A temple at Yamadera (Image credit: 山形県庁)
In particular, mountains were considered especially sacred, with numerous mountains having dedicated shrines or temples on their peaks. For hundreds of years, believers have been embarking on religious pilgrimages in droves as a way of expressing their thanks or for seeking salvation. Soaring mountains were seen as a world away, shrouded in clouds and rising up into the heavens. They were also revered for being the source of life-giving streams and rivers that provided water for survival.
Nowadays however, mountain-climbing culture has really seen a boom, with many Japanese people enjoy hiking and leisurely climbs as a way to appreciate and enjoy nature.
Rice fields in Niigata, a prefecture most famous for quality rice and rice products. (Image credit: 公益社団法人 新潟県観光協会)

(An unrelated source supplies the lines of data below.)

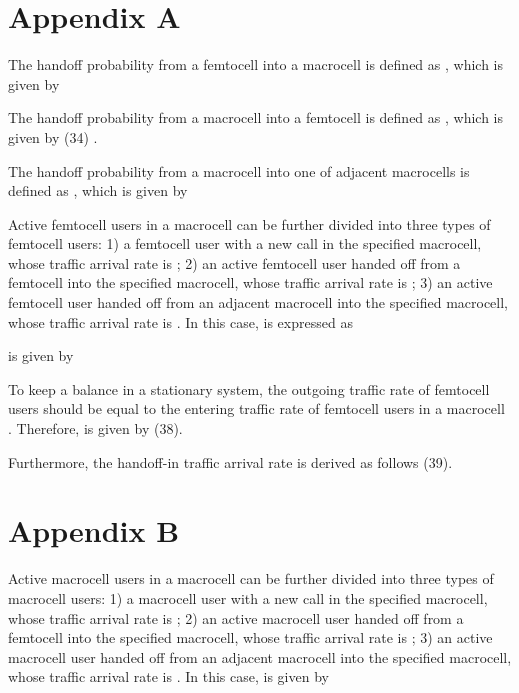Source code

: \documentclass[10pt,final,journal,letterpaper,twoside,twocolumn]{IEEEtran}
\begin{document}
\section*{Appendix A}
The handoff probability from a femtocell into a macrocell is
defined as , which is given by \cite{Zhang10}


The handoff probability from a macrocell into a femtocell is defined as
, which is given by (34) \cite{Zhang10}.

The handoff probability from a macrocell into one of adjacent macrocells is defined as
, which is given by \cite{Zhang10}

\begin{figure*}[!t]











\end{figure*}


Active femtocell users in a macrocell can be further divided into three types of femtocell
users: 1) a femtocell user with a new call in the specified macrocell, whose traffic
arrival rate is ; 2) an active femtocell user handed off
from a femtocell into the specified macrocell, whose traffic arrival rate is ; 3) an active femtocell user handed off from an adjacent
macrocell into the specified macrocell, whose traffic arrival rate is . In this case,  is expressed as

 is given by


To keep a balance in a stationary system, the outgoing traffic rate of
femtocell users should be equal to the entering traffic rate of femtocell
users in a macrocell \cite{Lin10}. Therefore,  is given by (38).

Furthermore, the handoff-in traffic arrival rate  is
derived as follows (39).


\section*{Appendix B}
Active macrocell users in a macrocell can be further divided into three types of macrocell
users: 1) a macrocell user with a new call in the specified macrocell, whose traffic
arrival rate is ; 2) an active macrocell user handed off
from a femtocell into the specified macrocell, whose traffic arrival rate is ; 3) an active macrocell user handed off from an adjacent
macrocell into the specified macrocell, whose traffic arrival rate is . In this case,  is given by
\end{document}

The significance of Nature in Japan is unrivalled, with people turning to Nature for guidance through the seasons, and nature’s importance forming the basis for a majority of the festivals (祭り matsuri) which take place throughout the year. All year round, Japan is blessed with rich products of nature – from crops and fish for consumption, to wood and rocks for building materials. It should come as no surprise that the mind set to worship and respect Nature has been around for a long time, with festivals being held to wish for bountiful harvests and good catches.
Geibikei Gorge in the four different seasons. Clockwise from top left: winter, spring, autumn, summer. (Image credit: Geibi Kanko Center)

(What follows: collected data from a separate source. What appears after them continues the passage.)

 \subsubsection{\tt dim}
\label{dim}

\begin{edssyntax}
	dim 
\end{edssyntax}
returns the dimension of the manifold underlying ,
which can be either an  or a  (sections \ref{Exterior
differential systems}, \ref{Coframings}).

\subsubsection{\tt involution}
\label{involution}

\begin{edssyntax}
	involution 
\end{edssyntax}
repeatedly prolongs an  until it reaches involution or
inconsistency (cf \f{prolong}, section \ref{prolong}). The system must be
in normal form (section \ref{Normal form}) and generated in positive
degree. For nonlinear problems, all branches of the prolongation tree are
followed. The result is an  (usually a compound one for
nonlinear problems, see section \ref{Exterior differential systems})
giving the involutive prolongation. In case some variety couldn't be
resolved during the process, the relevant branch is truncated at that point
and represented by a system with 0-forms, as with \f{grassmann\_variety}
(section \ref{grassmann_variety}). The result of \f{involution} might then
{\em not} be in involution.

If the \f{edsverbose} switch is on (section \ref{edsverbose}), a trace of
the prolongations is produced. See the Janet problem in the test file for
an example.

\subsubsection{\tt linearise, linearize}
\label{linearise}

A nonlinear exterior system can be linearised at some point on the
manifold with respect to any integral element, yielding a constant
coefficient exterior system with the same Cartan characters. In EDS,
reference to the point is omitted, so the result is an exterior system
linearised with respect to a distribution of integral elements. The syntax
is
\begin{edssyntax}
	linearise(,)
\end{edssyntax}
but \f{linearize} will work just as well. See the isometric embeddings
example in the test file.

Shun (旬), the concept of enjoying food and experiences at the peak of their seasons, plays a huge part in everyday life in Japan. Due to its geographic location, Japan experiences four distinct seasons. Many other countries also have four seasons, but in Japan they are distinguished in such a unique way that is hardly seen in other parts of the world, with many seasonal customs and traditions specific to that time of the year.

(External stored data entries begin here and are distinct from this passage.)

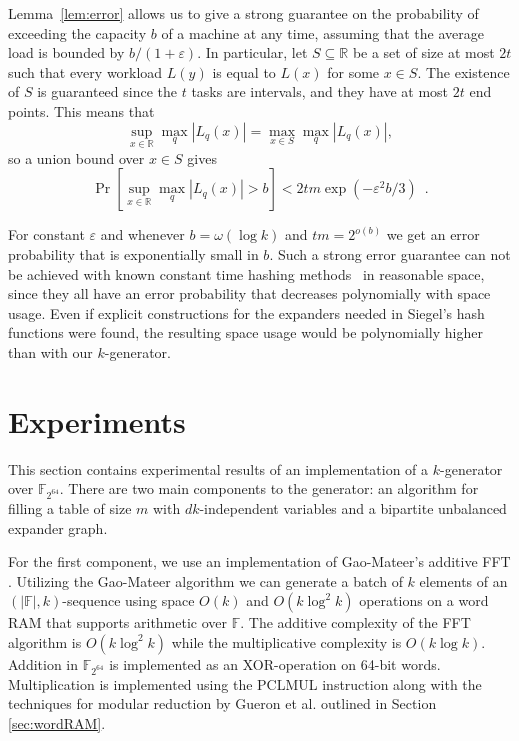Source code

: \documentclass[a4paper,11pt]{article}
\theoremstyle{plain}
\theoremstyle{definition}
\newcommand{\F}{\mathbb{F}}
\newcommand{\R}{\mathbb{R}}
\begin{document}
Lemma~\ref{lem:error} allows us to give a strong guarantee on the probability of exceeding the capacity $b$ of a machine at any time, assuming that the average load is bounded by $b/(1+\varepsilon)$.
In particular, let $S\subseteq\R$ be a set of size at most $2t$ such that every workload $L(y)$ is equal to $L(x)$ for some $x\in S$.
The existence of $S$ is guaranteed since the $t$ tasks are intervals, and they have at most $2t$ end points.
This means that
$$\sup_{x\in\R} \max_q |L_q(x)| = \max_{x\in S} \max_q |L_q(x)|,$$
so a union bound over $x\in S$ gives
$$\Pr[\sup_{x\in\R} \max_q |L_q(x)| > b] < 2tm \exp(-\varepsilon^2 b / 3) \enspace .$$

For constant $\varepsilon$ and whenever $b = \omega(\log k)$ and $tm = 2^{o(b)}$ we get an error probability that is exponentially small in $b$.
Such a strong error guarantee can not be achieved with known constant time hashing methods~\cite{siegel2004,pagh2008,dietzfelbinger2003,thorup2013} in reasonable space, since they all have an error probability that decreases polynomially with space usage.
Even if explicit constructions for the expanders needed in Siegel's hash functions were found, the resulting space usage would be polynomially higher than with our $k$-generator.
\section{Experiments} \label{sec:experiments}
This section contains experimental results of an implementation of a $k$-generator over $\F_{2^{64}}$. 
There are two main components to the generator: an algorithm for filling a table of size $m$ with $dk$-independent variables and a bipartite unbalanced expander graph.

For the first component, we use an implementation of Gao-Mateer's additive FFT \cite[Algorithm 2.]{gao2010}.
Utilizing the Gao-Mateer algorithm we can generate a batch of $k$ elements of an $(|\F|, k)$-sequence using space $O(k)$ and $O(k \log^{2} k)$ operations on a word RAM that supports arithmetic over $\F$.
The additive complexity of the FFT algorithm is $O(k \log^{2} k)$ while the multiplicative complexity is $O(k \log k)$.
Addition in $\F_{2^{64}}$ is implemented as an XOR-operation on 64-bit words. 
Multiplication is implemented using the PCLMUL instruction along with the techniques for modular reduction by Gueron et
al. \cite{gueron2014} outlined in Section \ref{sec:wordRAM}.
\end{document}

Spring: appreciating the fleeting beauty of Japan’s beloved cherry blossoms
One such example is hanami (花見 flower-viewing) during the cherry blossom (桜 sakura) season. Cherry blossom trees can be found all around the world, but Japan is especially known for them, with cherry blossoms being one of Japan's most iconic symbols.
Cherry blossoms in full bloom. (Image credit: JR East / Carissa Loh)
The lifespan of cherry blossoms is often used in works of literature as metaphors: blooming in a fleeting moment of beauty, followed by a quick death as they fall off a few days after. The association of Japan with the cherry blossom is this symbolism of and appreciation for its transient beauty, rather than just the presence of the cherry blossoms.
Eastern Japan has plenty of wonderful cherry blossom viewing spots which can be enjoyed over an extended period from early April to early May, due to the region spanning a long distance from north to south.
Clockwise from top left: Kitakami Tenshochi Park, Hirosaki Castle Park, Takada Castle Park, Hitome Senbonzakura. Image credits: 岩手県観光協会, Hirosaki City/JNTO, 公益社団法人 新潟県観光協会, U-media)
Kitakami Tenshochi Park (北上展勝地公園 Kitakami tenshochi kōen) in Iwate Prefecture is known for its two-kilometre cherry blossom tunnel and horse wagon rides.
Takada Castle Park (高田城公園 Takadajō kōen) in Niigata Prefecture boasts a fantastic night time illumination, and is one of the top three places in Japan for enjoying cherry blossoms at night.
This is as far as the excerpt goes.